If you had an array of integers:
int ar[10];
int* p = &(ar[7]);
then
p++;
and
p = &(ar[8]);
are equivalent.
"but in array we have only 10 location & in case of a variable to which it points, then what will be the next location of pointing and how will it be decided?"
If you mean:
int ar[10];
int* p = &(ar[7]);
p++; p++; p++;
The pointer is now invalid. Provided you do not try to read from it
int i = *p;
or write to it
*p = 6;
then you will not get an error. But it is irrelevant where it is pointing: it is outside the range of valid addresses for the array. Using it will cause problems, either spotted at run time, or corrupting other data and resulting in strange errors.
"so Do you mean that is it a pointer pointing to unknown location but still we can increment it?"

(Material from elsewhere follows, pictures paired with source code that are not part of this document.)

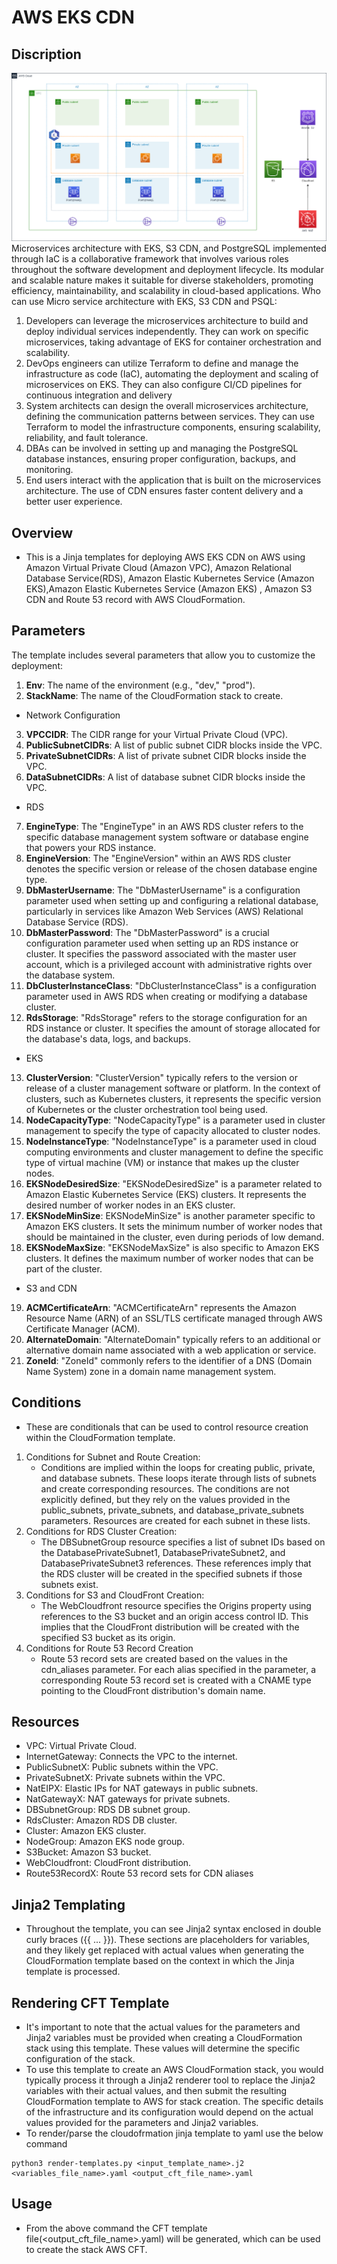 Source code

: # AWS EKS CDN

## Discription
![Image](./aws-eks-cdn.png)
Microservices architecture with EKS, S3 CDN, and PostgreSQL implemented through IaC is a collaborative framework that involves various roles throughout the software development and deployment lifecycle. Its modular and scalable nature makes it suitable for diverse stakeholders, promoting efficiency, maintainability, and scalability in cloud-based applications.
Who can use Micro service architecture with EKS, S3 CDN and PSQL:
1) Developers can leverage the microservices architecture to build and deploy individual services independently. They can work on specific microservices, taking advantage of EKS for container orchestration and scalability.
2) DevOps engineers can utilize Terraform to define and manage the infrastructure as code (IaC), automating the deployment and scaling of microservices on EKS. They can also configure CI/CD pipelines for continuous integration and delivery
3) System architects can design the overall microservices architecture, defining the communication patterns between services. They can use Terraform to model the infrastructure components, ensuring scalability, reliability, and fault tolerance.
4) DBAs can be involved in setting up and managing the PostgreSQL database instances, ensuring proper configuration, backups, and monitoring.
5) End users interact with the application that is built on the microservices architecture. The use of CDN ensures faster content delivery and a better user experience.

## Overview
- This is a Jinja templates for deploying AWS EKS CDN on AWS using Amazon Virtual Private Cloud (Amazon VPC), Amazon Relational Database Service(RDS), Amazon Elastic Kubernetes Service (Amazon EKS),Amazon Elastic Kubernetes Service (Amazon EKS) , Amazon S3 CDN and Route 53 record with AWS CloudFormation.

## Parameters
The template includes several parameters that allow you to customize the deployment:
1. **Env**: The name of the environment (e.g., "dev," "prod").
2. **StackName**: The name of the CloudFormation stack to create.
- Network Configuration
3. **VPCCIDR**: The CIDR range for your Virtual Private Cloud (VPC).
4. **PublicSubnetCIDRs**: A list of public subnet CIDR blocks inside the VPC.
5. **PrivateSubnetCIDRs**: A list of private subnet CIDR blocks inside the VPC.
6. **DataSubnetCIDRs**: A list of database subnet CIDR blocks inside the VPC.
- RDS
7. **EngineType**: The "EngineType" in an AWS RDS cluster refers to the specific database management system software or database engine that powers your RDS instance. 
8. **EngineVersion**: The "EngineVersion" within an AWS RDS cluster denotes the specific version or release of the chosen database engine type.
9. **DbMasterUsername**: The "DbMasterUsername" is a configuration parameter used when setting up and configuring a relational database, particularly in services like Amazon Web Services (AWS) Relational Database Service (RDS).
10. **DbMasterPassword**: The "DbMasterPassword" is a crucial configuration parameter used when setting up an RDS instance or cluster. It specifies the password associated with the master user account, which is a privileged account with administrative rights over the database system.
11. **DbClusterInstanceClass**:  "DbClusterInstanceClass" is a configuration parameter used in AWS RDS when creating or modifying a database cluster. 
12. **RdsStorage**:  "RdsStorage" refers to the storage configuration for an RDS instance or cluster. It specifies the amount of storage allocated for the database's data, logs, and backups. 
- EKS 
13. **ClusterVersion**:  "ClusterVersion" typically refers to the version or release of a cluster management software or platform. In the context of clusters, such as Kubernetes clusters, it represents the specific version of Kubernetes or the cluster orchestration tool being used. 
14. **NodeCapacityType**:  "NodeCapacityType" is a parameter used in cluster management to specify the type of capacity allocated to cluster nodes. 
15. **NodeInstanceType**:   "NodeInstanceType" is a parameter used in cloud computing environments and cluster management to define the specific type of virtual machine (VM) or instance that makes up the cluster nodes.
16. **EKSNodeDesiredSize**: "EKSNodeDesiredSize" is a parameter related to Amazon Elastic Kubernetes Service (EKS) clusters. It represents the desired number of worker nodes in an EKS cluster. 
17. **EKSNodeMinSize**: EKSNodeMinSize" is another parameter specific to Amazon EKS clusters. It sets the minimum number of worker nodes that should be maintained in the cluster, even during periods of low demand. 
18. **EKSNodeMaxSize**: "EKSNodeMaxSize" is also specific to Amazon EKS clusters. It defines the maximum number of worker nodes that can be part of the cluster. 
- S3 and CDN
19. **ACMCertificateArn**: "ACMCertificateArn" represents the Amazon Resource Name (ARN) of an SSL/TLS certificate managed through AWS Certificate Manager (ACM).
20. **AlternateDomain**: "AlternateDomain" typically refers to an additional or alternative domain name associated with a web application or service.
21. **ZoneId**:  "ZoneId" commonly refers to the identifier of a DNS (Domain Name System) zone in a domain name management system.
## Conditions
- These are conditionals that can be used to control resource creation within the CloudFormation template.
1. Conditions for Subnet and Route Creation:
    - Conditions are implied within the loops for creating public, private, and database subnets. These loops iterate through lists of subnets and create corresponding resources. The conditions are not explicitly defined, but they rely on the values provided in the public_subnets, private_subnets, and database_private_subnets parameters. Resources are created for each subnet in these lists.
2. Conditions for RDS Cluster Creation:
    - The DBSubnetGroup resource specifies a list of subnet IDs based on the DatabasePrivateSubnet1, DatabasePrivateSubnet2, and DatabasePrivateSubnet3 references. These references imply that the RDS cluster will be created in the specified subnets if those subnets exist.
3. Conditions for S3 and CloudFront Creation:
    - The WebCloudfront resource specifies the Origins property using references to the S3 bucket and an origin access control ID. This implies that the CloudFront distribution will be created with the specified S3 bucket as its origin.
4. Conditions for Route 53 Record Creation
    - Route 53 record sets are created based on the values in the cdn_aliases parameter. For each alias specified in the parameter, a corresponding Route 53 record set is created with a CNAME type pointing to the CloudFront distribution's domain name.

## Resources
- VPC: Virtual Private Cloud.
- InternetGateway: Connects the VPC to the internet.
- PublicSubnetX: Public subnets within the VPC. 
- PrivateSubnetX: Private subnets within the VPC.
- NatEIPX: Elastic IPs for NAT gateways in public subnets.
- NatGatewayX: NAT gateways for private subnets.
- DBSubnetGroup: RDS DB subnet group.
- RdsCluster: Amazon RDS DB cluster.
- Cluster: Amazon EKS cluster.
- NodeGroup: Amazon EKS node group.
- S3Bucket: Amazon S3 bucket.
- WebCloudfront: CloudFront distribution.
- Route53RecordX: Route 53 record sets for CDN aliases
## Jinja2 Templating
- Throughout the template, you can see Jinja2 syntax enclosed in double curly braces ({{ ... }}). These sections are placeholders for variables, and they likely get replaced with actual values when generating the CloudFormation template based on the context in which the Jinja template is processed.
## Rendering CFT Template
- It's important to note that the actual values for the parameters and Jinja2 variables must be provided when creating a CloudFormation stack using this template. These values will determine the specific configuration of the stack.
- To use this template to create an AWS CloudFormation stack, you would typically process it through a Jinja2 renderer tool to replace the Jinja2 variables with their actual values, and then submit the resulting CloudFormation template to AWS for stack creation.  The specific details of the infrastructure and its configuration would depend on the actual values provided for the parameters and Jinja2 variables.
- To render/parse the cloudofrmation jinja template to yaml use the below command
```
python3 render-templates.py <input_template_name>.j2 <variables_file_name>.yaml <output_cft_file_name>.yaml
```
## Usage
- From the above command the CFT template file(<output_cft_file_name>.yaml) will be generated, which can be used to create the stack AWS CFT.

Yes. A pointer is just a number - it has no relevance until it is used. Think about it as an array index in a variable:
int ar[10];
int index = 7;
int i = ar[index];
is fine, no problems.
index = 10;
Is also fine. It's only when you try to use the index that you get problems:
index = 10; ar[index] = 6;
If your pointers were checked when you assigned them, you could not use them effectively: is it invalid to replace a pointer into one array of int values with an address in another array of integers?